Editorial: Transparency is the best defence

Recent media criticism of chief executives shows that charities must keep scrutinising themselves from the perspective of a potentially hostile outsider, writes Stephen Cook

Good housekeeping and transparency are the best way to avoid media scrutiny, writes Stephen Cook
Good housekeeping and transparency are the best way to avoid media scrutiny, writes Stephen Cook

It's been a torrid time for charity chief executives. Kim Hamilton of the animal charity Blue Cross resigned recently after allegations in the national press about her personal life; Gavin Grant of the RSPCA stood down on health grounds after sustained newspaper criticism of the charity's policies; and the involvement in a land dispute in Pakistan of Javed Khan, now at Victim Support but soon to be at Barnardo's, has been the subject of a Mail on Sunday story.

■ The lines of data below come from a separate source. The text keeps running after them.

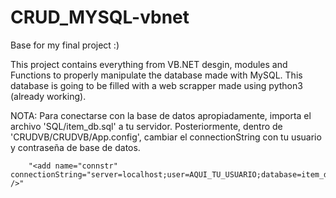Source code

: # CRUD_MYSQL-vbnet
Base for my final project :)

This project contains everything from VB.NET desgin, modules and Functions to properly manipulate the database made with MySQL. This database is going to be filled with a web scrapper made using python3 (already working).


  NOTA: Para conectarse con la base de datos apropiadamente, importa el archivo 'SQL/item_db.sql' a tu servidor.
        Posteriormente, dentro de 'CRUDVB/CRUDVB/App.config', cambiar el connectionString con tu usuario y contraseña de base de datos.
        
        "<add name="connstr" connectionString="server=localhost;user=AQUI_TU_USUARIO;database=item_db;port=3306;password=AQUI_TU_CONTRASEÑA;" />"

The circumstances of each case are very different and in most respects they cannot be compared. The common strand, however, is that charities are under unprecedented scrutiny and the merest whiff of controversy or of a skeleton in the cupboard is likely to bring the attack dogs of what used to be known as Fleet Street sniffing round your door. Any chief executive could be forgiven for feeling nervous.

But it would be wrong to dismiss all this as something that is just got up by the press. The right-wing newspapers in this country are capable of being biased and vindictive and of blowing things up out of all proportion, but in most cases their themes have a root in the zeitgeist - a certain mood among the public, politicians and chattering classes. Charities have to face the fact that nowadays they are not so often seen as angels by the world at large in the same way they used to be.

The best response is a mixture of good housekeeping and transparency. If you raise money from the public or take it from the taxpayer, you need to keep scrutinising yourself from the perspective of a potentially hostile outsider: is your activity, your spending, your pay, your behaviour, up to scratch and defensible? If it is, you can respond openly and robustly. Circling the wagons tends to make things worse and implies there is something to hide.

One consolation for chief executives is that they have the charities minister on their side. Nick Hurd emphasises in his interview this week with Third Sector that he knows what a difficult job they have. And he says three times that he wants them to be properly paid.